[Stored data]
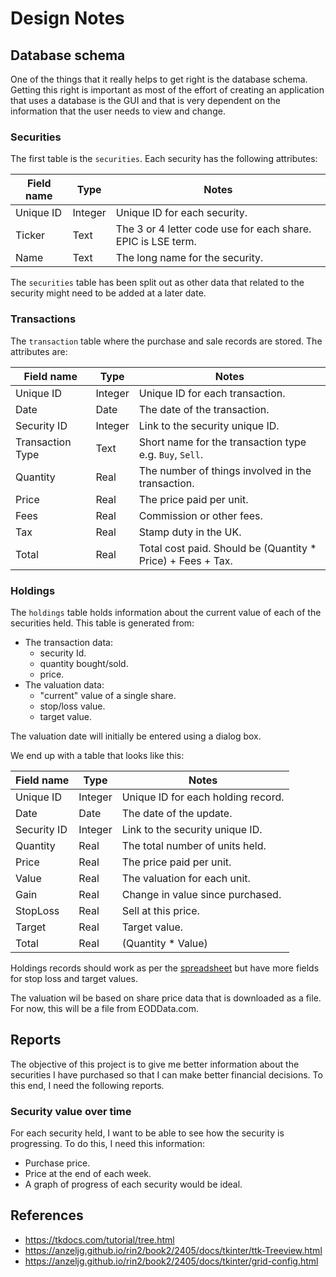 # Design Notes

## Database schema

One of the things that it really helps to get right is the database schema.
Getting this right is important as most of the effort of creating an
application that uses a database is the GUI and that is very dependent on the
information that the user needs to view and change.

### Securities

The first table is the `securities`.  Each security has the following
attributes:

| Field name | Type | Notes |
|---|---|---|
| Unique ID | Integer | Unique ID for each security. |
| Ticker | Text | The 3 or 4 letter code use for each share. EPIC is LSE term. |
| Name | Text | The long name for the security. |

The `securities` table has been split out as other data that related to the
security might need to be added at a later date.

### Transactions

The `transaction` table where the purchase and sale records are stored.  The
attributes are:

| Field name | Type | Notes |
|---|---|---|
| Unique ID | Integer | Unique ID for each transaction. |
| Date | Date | The date of the transaction. |
| Security ID | Integer | Link to the security unique ID. |
| Transaction Type | Text | Short name for the transaction type e.g. `Buy`, `Sell`.|
| Quantity | Real | The number of things involved in the transaction.|
| Price | Real | The price paid per unit. |
| Fees | Real | Commission or other fees. |
| Tax | Real | Stamp duty in the UK. |
| Total | Real | Total cost paid.  Should be (Quantity * Price) + Fees + Tax. |

### Holdings

The `holdings` table holds information about the current value of each of the
securities held.  This table is generated from:

* The transaction data:
    * security Id.
    * quantity bought/sold.
    * price.
* The valuation data:
    * "current" value of a single share.
    * stop/loss value.
    * target value.

The valuation date will initially be entered using a dialog box.

We end up with a table that looks like this:

| Field name | Type | Notes |
|---|---|---|
| Unique ID | Integer | Unique ID for each holding record. |
| Date | Date | The date of the update. |
| Security ID | Integer | Link to the security unique ID. |
| Quantity | Real | The total number of units held. |
| Price | Real | The price paid per unit. |
| Value | Real | The valuation for each unit. |
| Gain | Real | Change in value since purchased. |
| StopLoss | Real | Sell at this price. |
| Target | Real | Target value. |
| Total | Real | (Quantity * Value) |

Holdings records should work as per the
[spreadsheet](TransactionHoldingInteraction.ods)
but have more fields for stop loss and target values.

The valuation wil be based on share price data that is downloaded as a file.
For now, this will be a file from EODData.com.

## Reports

The objective of this project is to give me better information about the
securities I have purchased so that I can make better financial decisions.  To this end, I need the following reports.

### Security value over time

For each security held, I want to be able to see how the security is
progressing.  To do this, I need this information:

* Purchase price.
* Price at the end of each week.
* A graph of progress of each security would be ideal.

## References

* <https://tkdocs.com/tutorial/tree.html>
* <https://anzeljg.github.io/rin2/book2/2405/docs/tkinter/ttk-Treeview.html>
* <https://anzeljg.github.io/rin2/book2/2405/docs/tkinter/grid-config.html>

=== THE TASK ===
Wherever the string "current" occurs in the records above, copy that line.

=== ANSWER SPACE ===
The `holdings` table holds information about the current value of each of the
    * "current" value of a single share.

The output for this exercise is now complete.